======== Records provided ========
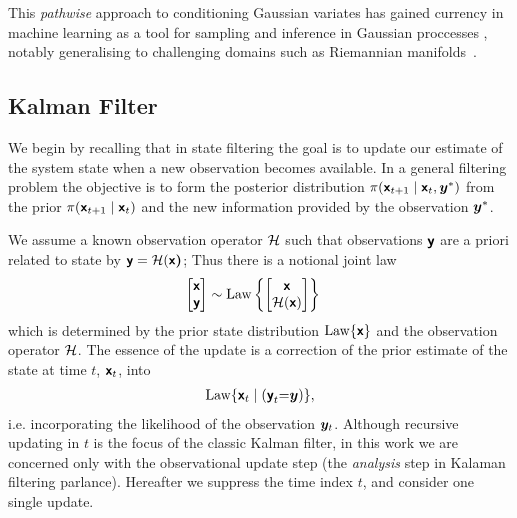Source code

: \documentclass{article}
\begin{document}
This \emph{pathwise} approach to conditioning Gaussian variates has gained currency in machine learning as a tool for sampling and inference in Gaussian proccesses \citep{Wilson2020Efficiently,Wilson2021Pathwise}, notably generalising to challenging domains such as Riemannian manifolds~\citep{Borovitskiy2020Matern}.


\subsection{Kalman Filter}
We begin by recalling that in state filtering the goal is to update our estimate of the system state when a new observation becomes available. In a general filtering problem the objective is to form the posterior distribution \(\pi(\boldsymbol{\mathsf{x}}_{t+1} \mid \boldsymbol{\mathsf{x}}_t, \boldsymbol{y}^*)\) from the prior \(\pi(\boldsymbol{\mathsf{x}}_{t+1} \mid \boldsymbol{\mathsf{x}}_t)\) and the new information provided by the observation \(\boldsymbol{y}^*\).

We assume a known observation operator $\mathcal{H}$ such that observations $\boldsymbol{\mathsf{y}}$ are a priori related to state  by $\boldsymbol{\mathsf{y}}=\mathcal{H}(\boldsymbol{\mathsf{x}}\boldsymbol{\mathsf{)}}$; Thus there is a notional joint law
\begin{align}
    \begin{bmatrix}
        \boldsymbol{\mathsf{x}}\\
        \boldsymbol{\mathsf{y}}
    \end{bmatrix} &\sim\operatorname{Law} \left\{ \begin{bmatrix}
        \boldsymbol{\mathsf{x}}\\
        \mathcal{H}(\boldsymbol{\mathsf{x}})
    \end{bmatrix}\right\}\label{eq:joint-law}
\end{align}
which is determined by the prior state distribution $\operatorname{Law}\{\boldsymbol{\mathsf{x}}\}$ and the observation operator $\mathcal{H}$.
The essence of the update is  a correction of the prior estimate of the state at time $t$, \(\boldsymbol{\mathsf{x}}_{t}\), into
\begin{align}
    \operatorname{Law}\{\boldsymbol{\mathsf{x}}_t \mid (\boldsymbol{\mathsf{y}}_t{=}\boldsymbol{y})\},
\end{align}
i.e. incorporating the likelihood of the observation $\boldsymbol{y}_t$.
Although  recursive updating in $t$ is the focus of the classic Kalman filter, in this work we are concerned only with the observational update step (the \emph {analysis} step in Kalaman filtering parlance).
Hereafter we suppress the time index $t$, and consider one single update.
\end{document}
========
*To do:* Nothing but the records above, retyped exactly and stripped of images, should appear in the answer.

*Result of the task:*
Source code

: \documentclass{article}
\begin{document}
This \emph{pathwise} approach to conditioning Gaussian variates has gained currency in machine learning as a tool for sampling and inference in Gaussian proccesses \citep{Wilson2020Efficiently,Wilson2021Pathwise}, notably generalising to challenging domains such as Riemannian manifolds~\citep{Borovitskiy2020Matern}.


\subsection{Kalman Filter}
We begin by recalling that in state filtering the goal is to update our estimate of the system state when a new observation becomes available. In a general filtering problem the objective is to form the posterior distribution \(\pi(\boldsymbol{\mathsf{x}}_{t+1} \mid \boldsymbol{\mathsf{x}}_t, \boldsymbol{y}^*)\) from the prior \(\pi(\boldsymbol{\mathsf{x}}_{t+1} \mid \boldsymbol{\mathsf{x}}_t)\) and the new information provided by the observation \(\boldsymbol{y}^*\).

We assume a known observation operator $\mathcal{H}$ such that observations $\boldsymbol{\mathsf{y}}$ are a priori related to state  by $\boldsymbol{\mathsf{y}}=\mathcal{H}(\boldsymbol{\mathsf{x}}\boldsymbol{\mathsf{)}}$; Thus there is a notional joint law
\begin{align}
    \begin{bmatrix}
        \boldsymbol{\mathsf{x}}\\
        \boldsymbol{\mathsf{y}}
    \end{bmatrix} &\sim\operatorname{Law} \left\{ \begin{bmatrix}
        \boldsymbol{\mathsf{x}}\\
        \mathcal{H}(\boldsymbol{\mathsf{x}})
    \end{bmatrix}\right\}\label{eq:joint-law}
\end{align}
which is determined by the prior state distribution $\operatorname{Law}\{\boldsymbol{\mathsf{x}}\}$ and the observation operator $\mathcal{H}$.
The essence of the update is  a correction of the prior estimate of the state at time $t$, \(\boldsymbol{\mathsf{x}}_{t}\), into
\begin{align}
    \operatorname{Law}\{\boldsymbol{\mathsf{x}}_t \mid (\boldsymbol{\mathsf{y}}_t{=}\boldsymbol{y})\},
\end{align}
i.e. incorporating the likelihood of the observation $\boldsymbol{y}_t$.
Although  recursive updating in $t$ is the focus of the classic Kalman filter, in this work we are concerned only with the observational update step (the \emph {analysis} step in Kalaman filtering parlance).
Hereafter we suppress the time index $t$, and consider one single update.
\end{document}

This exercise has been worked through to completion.